Son üç günde gelen haberler durumun vahametini anlatıyor. Ölü sayısı yaklaşık 6 bin. Yarısı yaşlı bakım evlerinden. Meğer nisan başında sosyal hizmetler müdürlüğü yaşlı bakım evlerinde korona semptomu görülen yaşlıların kanlarındaki oksijenin ölçülüp gerekirse oksijen verilecek aygıtların kullanılması yolunda bir yönerge hazırlamış. Bakım evlerindeki personel, bu tür aygıtların bulunmadığını, bulunsa bile kullanacak personel olmadığını bildirmiş. Bunun üzerine yönergeden bu madde çıkarılmış. Norveç ise bütün yaşlı bakım evlerini çok kısa bir zaman diliminde gerekli teçhizatlarla donatarak ölümleri önlemiş. İstatistiki yanıltmalar da ayrı bir âlem. Dr, prof’lardan oluşan 9 kişilik bir grup vaka ve can kayıpları sayılarıyla ilgili açıklamaları ve tabloları inceleyip geçen cuma Dagens Nyheter’de yazdılar. Özetle şöyle: Halk sağlığı merkezi, Dünya Sağlık Teşkilatı’na (DSÖ) hergün son 24 saatte kendilerine ulaşan vaka ve ölü sayılarını bildiriyor. Ancak İsveç’te ölümler günü gününe merkeze iletilmediğinden, DSÖ’ye bildirilen sayılar hep eksik kalıyor. Eksikleri tamamlamak ise üç haftayı bulabiliyor. 

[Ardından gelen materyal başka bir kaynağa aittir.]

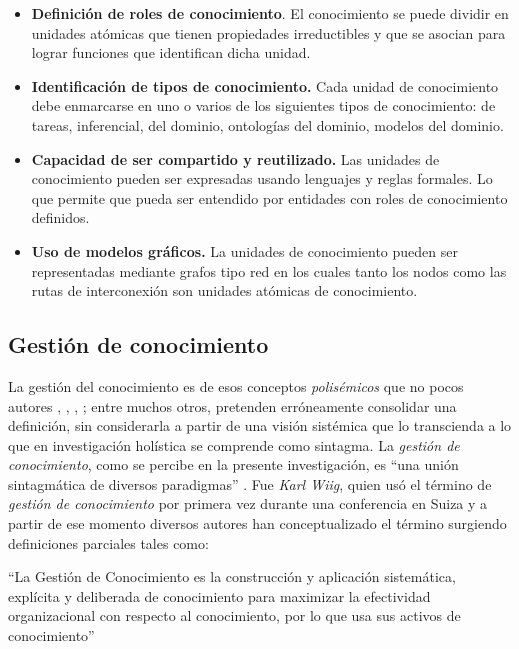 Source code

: \begin{itemize}
\item \textbf{Definición de roles de conocimiento}. El conocimiento se puede dividir en unidades atómicas que tienen propiedades irreductibles y que se asocian para lograr funciones que identifican dicha unidad.

\item \textbf{Identificación de tipos de conocimiento.} Cada unidad de conocimiento debe enmarcarse en uno o varios de los siguientes tipos de conocimiento: de tareas, inferencial, del dominio, ontologías del dominio, modelos del dominio. 

\item \textbf{Capacidad de ser compartido y reutilizado.} Las unidades de conocimiento pueden ser expresadas usando lenguajes y reglas formales. Lo que permite que pueda ser entendido por entidades con roles de conocimiento definidos.

\item \textbf{Uso de modelos gráficos.} La unidades de conocimiento pueden ser representadas mediante grafos tipo red en los cuales tanto los nodos como las rutas de interconexión son unidades atómicas de conocimiento.
\end{itemize}


\subsection{Gestión de conocimiento}

La gestión del conocimiento es de esos conceptos \textit{polisémicos} que no pocos autores \cite{girard2015}, \cite{firestone2001}, \cite{bergeron2003}, \cite{davenport1998}; entre muchos otros, pretenden erróneamente consolidar una definición, sin considerarla a partir de una visión sistémica que lo transcienda a lo que en investigación holística se comprende como sintagma\cite{hurtado2000}. La \textit{gestión de conocimiento}, como se percibe en la presente investigación, es “una unión sintagmática de diversos paradigmas” \cite{hurtado2000}. Fue \textit{Karl Wiig}, quien usó el término de \textit{gestión de conocimiento} por primera vez durante una conferencia en Suiza y a partir de ese momento diversos autores han conceptualizado el término surgiendo definiciones parciales tales como:

“La Gestión de Conocimiento es la construcción y aplicación sistemática, explícita y deliberada de conocimiento para maximizar la efectividad organizacional con respecto al conocimiento, por lo que usa sus activos de conocimiento”\cite{wiig1993}

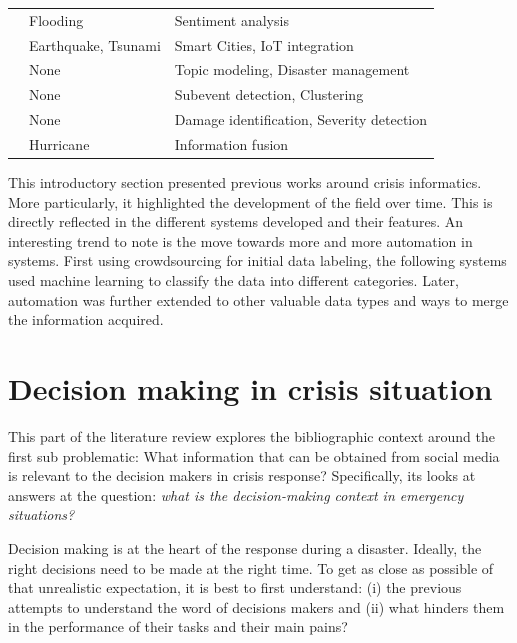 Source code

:\begin{table}[bp]
\begin{tabular}{m{} m{} m{}}
        \cite{raginiBigDataAnalytics2018}               & Flooding              & Sentiment analysis                                       \\
        \cite{shahDisasterResilientSmart2019}           & Earthquake, Tsunami   & Smart Cities, IoT integration                            \\
        \cite{grunder-fahrerTopicsTopicalPhases2018}    & None                  & Topic modeling, Disaster management                      \\
        \cite{wuStreamExplorerMultiStageSystem2018}     & None                  & Subevent detection, Clustering                           \\
        \cite{agarwalCrisisDIASMultimodalDamage2020}    & None                  & Damage identification, Severity detection                \\
        \cite{alamDescriptiveVisualSummaries2020}       & Hurricane             & Information fusion                                       \\
        \bottomrule
    \end{tabular}
    \label{table:crisis-informatic-main-articles}
\end{table}

This introductory section presented previous works around crisis informatics.
More particularly, it highlighted the development of the field over time.
This is directly reflected in the different systems developed and their features.
An interesting trend to note is the move towards more and more automation in systems.
First using crowdsourcing for initial data labeling, the following systems used machine learning to classify the data into different categories.
Later, automation was further extended to other valuable data types and ways to merge the information acquired.

\section{Decision making in crisis situation}
This part of the literature review explores the bibliographic context around the first sub problematic: What information that can be obtained from social media is relevant to the decision makers in crisis response?
Specifically, its looks at answers at the question: \emph{what is the decision-making context in emergency situations?}

Decision making is at the heart of the response during a disaster.
Ideally, the right decisions need to be made at the right time.
To get as close as possible of that unrealistic expectation, it is best to first
understand: (i) the previous attempts to understand the word of decisions makers and
(ii) what hinders them in the performance of their tasks and their main pains?

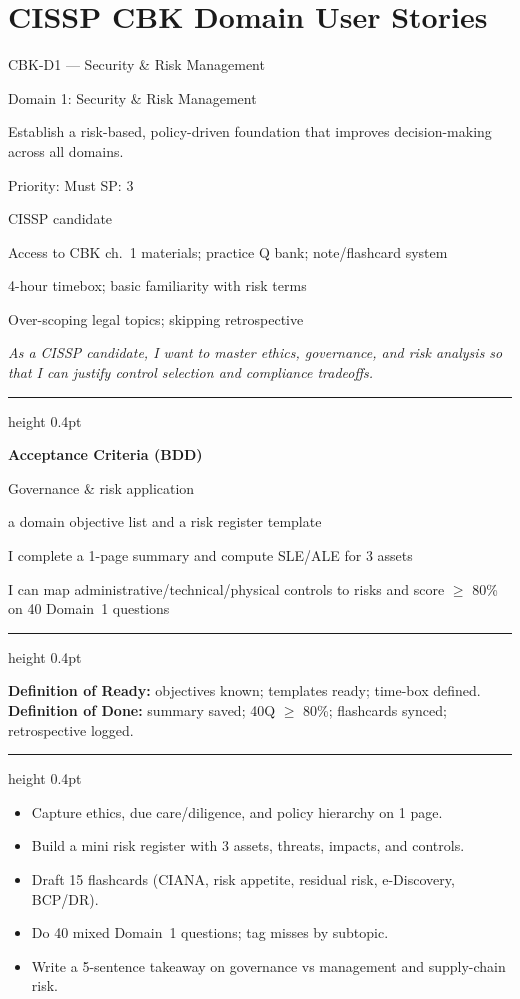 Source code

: \documentclass[11pt,a4paper]{article}
\providecommand{\square}{\fbox{\rule{0pt}{0.85ex}\rule{0.85ex}{0pt}}}%
\newcommand{\citem}{\item[$\square$]}
\newcommand{\Tag}[1]{\tcbox[on line, colback=PillBack, colframe=PillBack,
  coltext=PillText, boxrule=0pt, arc=2mm, left=2pt, right=2pt, top=1pt, bottom=1pt]{\small #1}}
\newcommand{\ThinRule}{\par\vspace{4pt}\hrule height 0.4pt\par\vspace{4pt}}
\begin{document}
\clearpage
\section{CISSP CBK Domain User Stories}

\begin{StoryCardBox}{CBK-D1 --- Security \& Risk Management}
\begin{metadesc}
\item[Epic / Feature] Domain 1: Security \& Risk Management
\item[Business Value] Establish a risk-based, policy-driven foundation that improves decision-making across all domains.
\item[Priority / Estimate] Priority: Must \quad SP: 3
\item[Persona] CISSP candidate
\item[Dependencies] Access to CBK ch.~1 materials; practice Q bank; note/flashcard system
\item[Assumptions] 4-hour timebox; basic familiarity with risk terms
\item[Risks] Over-scoping legal topics; skipping retrospective
\item[Story] \textit{As a CISSP candidate, I want to master ethics, governance, and risk analysis so that I can justify control selection and compliance tradeoffs.}
\item[Non-Functional] \Tag{Security} \Tag{Reliability} \Tag{Privacy}
\end{metadesc}

\ThinRule
\textbf{Acceptance Criteria (BDD)}
\begin{metadesc}
\item[Scenario] Governance \& risk application
\item[Given] a domain objective list and a risk register template
\item[When] I complete a 1-page summary and compute SLE/ALE for 3 assets
\item[Then] I can map administrative/technical/physical controls to risks and score $\geq$ 80\% on 40 Domain~1 questions
\end{metadesc}

\ThinRule
\textbf{Definition of Ready:} objectives known; templates ready; time-box defined.\newline
\textbf{Definition of Done:} summary saved; 40Q $\geq$ 80\%; flashcards synced; retrospective logged.

\ThinRule
\begin{TasksBox}
\begin{itemize}
  \citem Capture ethics, due care/diligence, and policy hierarchy on 1 page.
  \citem Build a mini risk register with 3 assets, threats, impacts, and controls.
  \citem Draft 15 flashcards (CIANA, risk appetite, residual risk, e-Discovery, BCP/DR).
  \citem Do 40 mixed Domain~1 questions; tag misses by subtopic.
  \citem Write a 5-sentence takeaway on governance vs management and supply-chain risk.
\end{itemize}
\end{TasksBox}
\end{StoryCardBox}
\end{document}
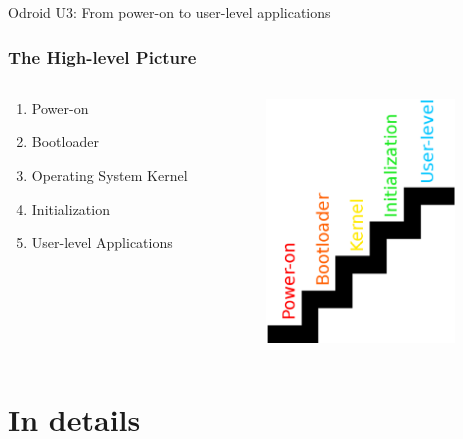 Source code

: \documentclass{beamer}
\begin{document}
\begin{frame}{Odroid U3: From power-on to user-level applications}
\frametitle{The High-level Picture}
  \begin{columns}[C] %
    \begin{column}{5cm} %
      \begin{enumerate}
      \item Power-on
      \item Bootloader
      \item Operating System Kernel
      \item Initialization
      \item User-level Applications
      \end{enumerate}
    \end{column}
    \begin{column}{5cm} %
      \includegraphics[width=5cm]{images/aiga_stairs_2.eps}
    \end{column}
  \end{columns}
\end{frame}

\section{In details}
\end{document}
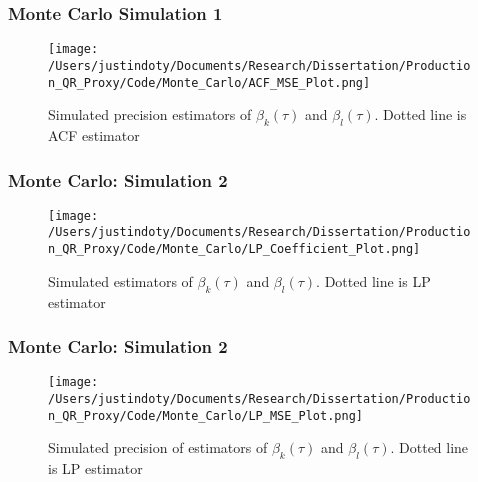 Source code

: \documentclass{beamer}
\begin{document}
\begin{frame}
\frametitle{Monte Carlo Simulation 1}
\begin{figure}[H]
\centering
\caption{Simulated precision estimators of $\beta_{k}(\tau)$ and $\beta_{l}(\tau)$. Dotted line is ACF estimator}
\texttt{[image: /Users/justindoty/Documents/Research/Dissertation/Production\_QR\_Proxy/Code/Monte\_Carlo/ACF\_MSE\_Plot.png]}
\end{figure}
\end{frame}

\begin{frame}
\frametitle{Monte Carlo: Simulation 2}
\begin{figure}[H]
\centering
\caption{Simulated estimators of $\beta_{k}(\tau)$ and $\beta_{l}(\tau)$. Dotted line is LP estimator}
\texttt{[image: /Users/justindoty/Documents/Research/Dissertation/Production\_QR\_Proxy/Code/Monte\_Carlo/LP\_Coefficient\_Plot.png]}
\end{figure}
\end{frame}



\begin{frame}
\frametitle{Monte Carlo: Simulation 2}
\begin{figure}[H]
\centering
\caption{Simulated precision of estimators of $\beta_{k}(\tau)$ and $\beta_{l}(\tau)$. Dotted line is LP estimator}
\texttt{[image: /Users/justindoty/Documents/Research/Dissertation/Production\_QR\_Proxy/Code/Monte\_Carlo/LP\_MSE\_Plot.png]}
\end{figure}
\end{frame}

\end{document}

Dolayısıyla son birkaç günlük istatistiklere bakınca İsveç, grafiklerde her zaman komşu ülkelere göre daha az ölüm vakasıyla karşılaşmış gibi görünüyor. Aslında daha sonra bütün ölümler istatistiklere yansıtılıyor ama son günlerin sayılarına göre haber oluşturulduğundan “mucize”den söz edilebiliyor. Tuhaftır, bahar aylarında, aileden biri virüs kapsa bile diğer aile üyelerinin işlerine gitmesi gerektiği söyleniyordu. Tegnell üç gün önce yeni uygulamayı açıkladı. Bundan sonra bir kişide virüs saptanırsa çocukları dışında bütün aile evde karantinada kalacak. 

Önümüzde huzursuz, uzun bir kış var.